Parliamentarians from all sides lined up to condemn her remarks, warning that they had put them in danger of physical attack by angry members of the public.
Anna Soubry, the pro-Remain MP who now sits as an independent, said she was unable to travel home this weekend after receiving “very, very serious” death threats.
Senior backbenchers said the Prime Minister’s broadcast on Wednesday evening meant it would be even more difficult for her to get her Brexit deal through the Commons when it returns next week.
Downing Street defended the remarks saying they had been intended as a “message to the public” to explain why she was now seeking a delay to Britain’s withdrawal date.
Asked about claims that they had jeopardised MPs’ personal safety, a No 10 spokeswoman said: “I flatly reject that.”
However Ms Soubry, who has previously been a target for pro-Brexit protesters, said: “I’m not able to go home this weekend, I am not safe.
“When a senior police officer tells your partner that if it was his wife in the situation that I am in he would say ‘I am frightened for her safety’ I think that tells you everything.”
Her comments came after the Commons Deputy Speaker Sir Lindsay Hoyle emailed MPs on Wednesday – before Mrs May’s address – advising them to travel by taxi or with colleagues amid heightened tensions in the run up to next week’s votes.
Labour MP Lloyd Russell-Moyle said three men had to intervene on Thursday when an assailant tried to attack him, grabbing at his glasses after shouting that politicians were “traitors”.
Mr Russell-Moyle blamed the Prime Minister for having “whipped up fear and division with her speech last night”, while Labour frontbencher Angela Rayner said the incident in Brighton was “terribly worrying”.
In the Commons, Labour MP Paula Sheriff said she had contacted the Prime Minister last week urging her to “dial down the hate” after being told her head “should be chopped off”.
Fellow Labour backbencher Diana Johnson said she had received messages calling her a traitor and saying that she and two other Hull MPs “should be shot and hanged”.
It prompted speaker John Bercow to intervene, saying: “None of you is a traitor.

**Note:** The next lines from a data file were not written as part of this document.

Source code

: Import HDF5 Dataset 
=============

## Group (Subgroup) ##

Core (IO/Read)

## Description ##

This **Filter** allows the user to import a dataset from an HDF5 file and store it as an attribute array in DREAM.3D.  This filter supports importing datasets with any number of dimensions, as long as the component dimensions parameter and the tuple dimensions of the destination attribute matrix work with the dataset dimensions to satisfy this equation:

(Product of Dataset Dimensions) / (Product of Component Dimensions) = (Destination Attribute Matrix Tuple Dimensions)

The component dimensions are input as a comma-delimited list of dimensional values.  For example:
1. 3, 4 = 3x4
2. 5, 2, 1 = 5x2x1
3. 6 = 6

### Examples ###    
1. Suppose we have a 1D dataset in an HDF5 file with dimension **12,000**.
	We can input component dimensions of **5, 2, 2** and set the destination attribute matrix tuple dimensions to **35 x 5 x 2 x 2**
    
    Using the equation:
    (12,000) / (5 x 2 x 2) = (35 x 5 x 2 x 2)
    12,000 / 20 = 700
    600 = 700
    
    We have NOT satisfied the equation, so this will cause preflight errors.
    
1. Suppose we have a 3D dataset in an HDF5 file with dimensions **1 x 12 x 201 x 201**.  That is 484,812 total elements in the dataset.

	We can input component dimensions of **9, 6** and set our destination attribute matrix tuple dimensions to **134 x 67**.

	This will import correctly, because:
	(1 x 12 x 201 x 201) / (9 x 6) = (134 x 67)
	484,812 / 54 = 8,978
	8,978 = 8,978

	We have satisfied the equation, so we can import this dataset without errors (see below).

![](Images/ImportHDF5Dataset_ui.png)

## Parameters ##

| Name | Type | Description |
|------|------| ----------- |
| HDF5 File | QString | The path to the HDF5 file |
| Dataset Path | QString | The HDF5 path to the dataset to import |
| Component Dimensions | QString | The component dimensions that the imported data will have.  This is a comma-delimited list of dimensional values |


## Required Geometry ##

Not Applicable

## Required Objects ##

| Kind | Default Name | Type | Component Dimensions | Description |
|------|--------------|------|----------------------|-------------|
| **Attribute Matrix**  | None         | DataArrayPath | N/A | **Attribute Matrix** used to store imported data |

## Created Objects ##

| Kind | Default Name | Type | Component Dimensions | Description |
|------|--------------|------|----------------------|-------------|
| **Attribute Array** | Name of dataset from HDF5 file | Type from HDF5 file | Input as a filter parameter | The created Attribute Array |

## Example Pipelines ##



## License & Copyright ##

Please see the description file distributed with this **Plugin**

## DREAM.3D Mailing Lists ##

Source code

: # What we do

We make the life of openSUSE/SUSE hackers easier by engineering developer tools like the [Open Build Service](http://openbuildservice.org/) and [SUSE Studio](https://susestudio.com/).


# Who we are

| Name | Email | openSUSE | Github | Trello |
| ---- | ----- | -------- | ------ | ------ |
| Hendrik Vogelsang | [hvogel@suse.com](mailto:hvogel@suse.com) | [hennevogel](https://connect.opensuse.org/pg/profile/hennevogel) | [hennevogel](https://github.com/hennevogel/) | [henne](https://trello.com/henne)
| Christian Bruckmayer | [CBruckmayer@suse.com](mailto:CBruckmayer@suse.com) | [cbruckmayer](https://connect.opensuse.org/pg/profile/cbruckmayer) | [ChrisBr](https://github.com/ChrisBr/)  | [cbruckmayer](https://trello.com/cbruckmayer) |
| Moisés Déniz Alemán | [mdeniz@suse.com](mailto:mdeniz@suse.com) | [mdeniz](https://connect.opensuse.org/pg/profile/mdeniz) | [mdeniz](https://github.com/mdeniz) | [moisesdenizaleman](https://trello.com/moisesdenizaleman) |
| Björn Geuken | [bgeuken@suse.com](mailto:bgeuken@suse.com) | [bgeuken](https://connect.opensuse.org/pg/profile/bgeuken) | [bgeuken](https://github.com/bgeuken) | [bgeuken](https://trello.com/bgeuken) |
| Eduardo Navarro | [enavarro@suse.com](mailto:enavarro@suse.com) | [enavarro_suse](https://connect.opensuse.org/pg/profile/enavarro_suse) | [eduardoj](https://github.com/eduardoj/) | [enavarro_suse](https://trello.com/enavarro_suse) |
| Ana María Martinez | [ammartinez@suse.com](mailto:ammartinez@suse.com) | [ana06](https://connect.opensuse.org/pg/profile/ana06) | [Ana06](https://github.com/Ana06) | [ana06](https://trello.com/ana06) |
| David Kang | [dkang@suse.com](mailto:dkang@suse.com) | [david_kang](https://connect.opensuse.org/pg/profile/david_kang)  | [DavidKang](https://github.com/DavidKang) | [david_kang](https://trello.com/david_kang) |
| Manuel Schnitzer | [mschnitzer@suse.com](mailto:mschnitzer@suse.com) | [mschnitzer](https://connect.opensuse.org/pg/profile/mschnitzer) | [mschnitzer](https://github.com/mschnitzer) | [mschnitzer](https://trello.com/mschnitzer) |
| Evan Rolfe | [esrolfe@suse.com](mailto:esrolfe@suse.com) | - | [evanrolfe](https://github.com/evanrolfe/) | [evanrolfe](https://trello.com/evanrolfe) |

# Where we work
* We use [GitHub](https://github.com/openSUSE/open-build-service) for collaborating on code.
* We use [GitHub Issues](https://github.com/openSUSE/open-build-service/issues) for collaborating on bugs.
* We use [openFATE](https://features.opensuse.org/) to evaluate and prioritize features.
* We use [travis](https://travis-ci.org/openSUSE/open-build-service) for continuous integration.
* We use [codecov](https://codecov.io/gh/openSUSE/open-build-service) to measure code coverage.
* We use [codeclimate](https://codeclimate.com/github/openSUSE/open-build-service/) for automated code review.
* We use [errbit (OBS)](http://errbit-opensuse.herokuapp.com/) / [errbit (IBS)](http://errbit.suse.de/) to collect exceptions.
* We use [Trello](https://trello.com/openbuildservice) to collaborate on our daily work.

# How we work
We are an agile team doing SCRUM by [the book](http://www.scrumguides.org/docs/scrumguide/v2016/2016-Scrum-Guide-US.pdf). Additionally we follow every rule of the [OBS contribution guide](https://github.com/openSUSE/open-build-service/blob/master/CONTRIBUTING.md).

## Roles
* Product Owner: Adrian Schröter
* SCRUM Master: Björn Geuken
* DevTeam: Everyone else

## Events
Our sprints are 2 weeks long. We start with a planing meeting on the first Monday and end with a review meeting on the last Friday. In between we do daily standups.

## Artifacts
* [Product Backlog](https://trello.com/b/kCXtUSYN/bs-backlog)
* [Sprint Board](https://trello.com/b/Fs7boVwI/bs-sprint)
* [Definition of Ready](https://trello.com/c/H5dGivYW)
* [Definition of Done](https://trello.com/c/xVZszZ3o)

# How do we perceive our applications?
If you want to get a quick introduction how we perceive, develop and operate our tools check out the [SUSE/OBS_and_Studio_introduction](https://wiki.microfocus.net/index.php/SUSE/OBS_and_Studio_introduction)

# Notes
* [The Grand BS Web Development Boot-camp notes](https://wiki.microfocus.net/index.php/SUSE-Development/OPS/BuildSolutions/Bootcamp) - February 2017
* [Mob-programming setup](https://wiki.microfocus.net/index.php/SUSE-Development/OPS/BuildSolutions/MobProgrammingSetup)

All of you are doing your best.”
In her address, Mrs May said the public “have had enough” with the failure of Parliament to deliver on the 2016 referendum vote, adding: “I am on your side.”
Former Cabinet minister Nicky Morgan said her attack on MPs was “terribly misjudged” at a time she was seeking to build support in the Commons for her deal.
“To accuse MPs of being a road block when we haven’t ever really had the opportunity to vote on other options and things like that I thought was quite extraordinary,” she told BBC Radio 4’s the World at One.
“I suspect there will be people who were thinking of voting for the deal who will have been put off,” she said.
“People who perhaps have voted for the deal will be thinking ‘well, why am I going to help this process out?’
“Unfortunately, what it does is it makes people even more entrenched just at the moment when maximum flexibility is needed.”
Lisa Nandy, one of the Labour MPs who it was thought could be prepared to the support the deal next week, said Mrs May’s comments were “incendiary and dangerous.”
“She pitted Parliament against ‘the people’, deploying an inflammatory rhetoric reminiscent of far-right populists whose influence is steadily growing in Britain, America and across the world. Reckless doesn’t do it justice,” she wrote in an article on The Guardian website.
“She is not fit to be Prime Minister, does not deserve the support of MPs, and she will not get it.”